Task brief - In the copy you make of the entries, no picture should appear, and every word must match.

Material provided -

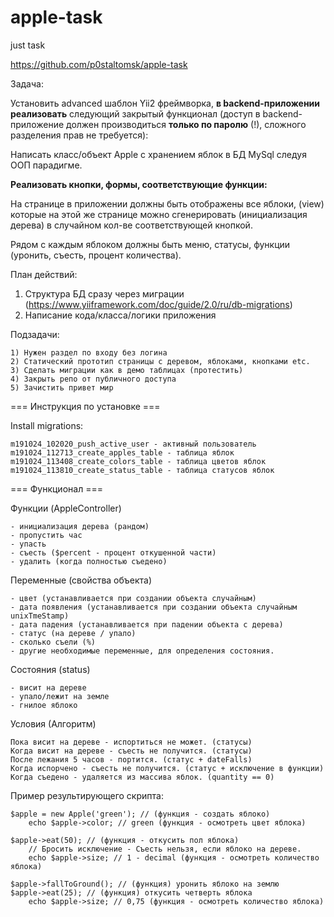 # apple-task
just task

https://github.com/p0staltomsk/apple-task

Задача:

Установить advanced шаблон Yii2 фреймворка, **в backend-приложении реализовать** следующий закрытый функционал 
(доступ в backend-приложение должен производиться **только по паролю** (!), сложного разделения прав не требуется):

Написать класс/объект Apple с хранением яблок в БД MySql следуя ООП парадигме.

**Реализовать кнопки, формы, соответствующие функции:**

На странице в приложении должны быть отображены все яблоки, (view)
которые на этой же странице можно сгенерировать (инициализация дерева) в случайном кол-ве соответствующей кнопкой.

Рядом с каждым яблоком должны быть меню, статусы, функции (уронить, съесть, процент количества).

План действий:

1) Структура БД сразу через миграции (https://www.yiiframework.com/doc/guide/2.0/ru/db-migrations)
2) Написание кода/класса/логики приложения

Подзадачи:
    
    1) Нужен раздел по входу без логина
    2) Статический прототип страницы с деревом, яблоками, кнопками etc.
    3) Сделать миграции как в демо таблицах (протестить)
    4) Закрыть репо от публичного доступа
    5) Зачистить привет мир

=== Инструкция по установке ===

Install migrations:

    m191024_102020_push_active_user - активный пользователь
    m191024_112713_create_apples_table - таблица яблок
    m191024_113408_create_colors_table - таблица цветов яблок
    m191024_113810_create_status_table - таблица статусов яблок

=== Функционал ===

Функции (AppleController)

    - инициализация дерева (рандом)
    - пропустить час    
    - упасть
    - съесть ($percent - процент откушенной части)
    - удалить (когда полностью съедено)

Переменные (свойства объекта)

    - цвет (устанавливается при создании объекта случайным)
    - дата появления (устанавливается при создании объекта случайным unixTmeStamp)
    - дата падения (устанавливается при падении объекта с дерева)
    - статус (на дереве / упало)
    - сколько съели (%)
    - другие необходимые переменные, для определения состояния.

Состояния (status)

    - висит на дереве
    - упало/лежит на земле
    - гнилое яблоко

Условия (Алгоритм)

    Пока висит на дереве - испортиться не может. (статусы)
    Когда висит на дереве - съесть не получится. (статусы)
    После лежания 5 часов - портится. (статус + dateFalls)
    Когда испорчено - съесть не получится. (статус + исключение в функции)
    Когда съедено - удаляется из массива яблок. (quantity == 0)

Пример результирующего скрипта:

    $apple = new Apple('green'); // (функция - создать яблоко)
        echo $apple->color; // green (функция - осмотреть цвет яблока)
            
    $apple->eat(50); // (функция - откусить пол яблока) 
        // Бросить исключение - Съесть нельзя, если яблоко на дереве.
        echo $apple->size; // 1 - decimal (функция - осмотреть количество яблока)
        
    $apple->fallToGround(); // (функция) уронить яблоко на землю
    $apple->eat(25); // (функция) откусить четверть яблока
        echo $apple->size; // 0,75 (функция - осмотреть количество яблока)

Finished task -
 # apple-task
just task

https://github.com/p0staltomsk/apple-task

Задача:

Установить advanced шаблон Yii2 фреймворка, **в backend-приложении реализовать** следующий закрытый функционал 
(доступ в backend-приложение должен производиться **только по паролю** (!), сложного разделения прав не требуется):

Написать класс/объект Apple с хранением яблок в БД MySql следуя ООП парадигме.

**Реализовать кнопки, формы, соответствующие функции:**

На странице в приложении должны быть отображены все яблоки, (view)
которые на этой же странице можно сгенерировать (инициализация дерева) в случайном кол-ве соответствующей кнопкой.

Рядом с каждым яблоком должны быть меню, статусы, функции (уронить, съесть, процент количества).

План действий:

1) Структура БД сразу через миграции (https://www.yiiframework.com/doc/guide/2.0/ru/db-migrations)
2) Написание кода/класса/логики приложения

Подзадачи:
    
    1) Нужен раздел по входу без логина
    2) Статический прототип страницы с деревом, яблоками, кнопками etc.
    3) Сделать миграции как в демо таблицах (протестить)
    4) Закрыть репо от публичного доступа
    5) Зачистить привет мир

=== Инструкция по установке ===

Install migrations:

    m191024_102020_push_active_user - активный пользователь
    m191024_112713_create_apples_table - таблица яблок
    m191024_113408_create_colors_table - таблица цветов яблок
    m191024_113810_create_status_table - таблица статусов яблок

=== Функционал ===

Функции (AppleController)

    - инициализация дерева (рандом)
    - пропустить час    
    - упасть
    - съесть ($percent - процент откушенной части)
    - удалить (когда полностью съедено)

Переменные (свойства объекта)

    - цвет (устанавливается при создании объекта случайным)
    - дата появления (устанавливается при создании объекта случайным unixTmeStamp)
    - дата падения (устанавливается при падении объекта с дерева)
    - статус (на дереве / упало)
    - сколько съели (%)
    - другие необходимые переменные, для определения состояния.

Состояния (status)

    - висит на дереве
    - упало/лежит на земле
    - гнилое яблоко

Условия (Алгоритм)

    Пока висит на дереве - испортиться не может. (статусы)
    Когда висит на дереве - съесть не получится. (статусы)
    После лежания 5 часов - портится. (статус + dateFalls)
    Когда испорчено - съесть не получится. (статус + исключение в функции)
    Когда съедено - удаляется из массива яблок. (quantity == 0)

Пример результирующего скрипта:

    $apple = new Apple('green'); // (функция - создать яблоко)
        echo $apple->color; // green (функция - осмотреть цвет яблока)
            
    $apple->eat(50); // (функция - откусить пол яблока) 
        // Бросить исключение - Съесть нельзя, если яблоко на дереве.
        echo $apple->size; // 1 - decimal (функция - осмотреть количество яблока)
        
    $apple->fallToGround(); // (функция) уронить яблоко на землю
    $apple->eat(25); // (функция) откусить четверть яблока
        echo $apple->size; // 0,75 (функция - осмотреть количество яблока)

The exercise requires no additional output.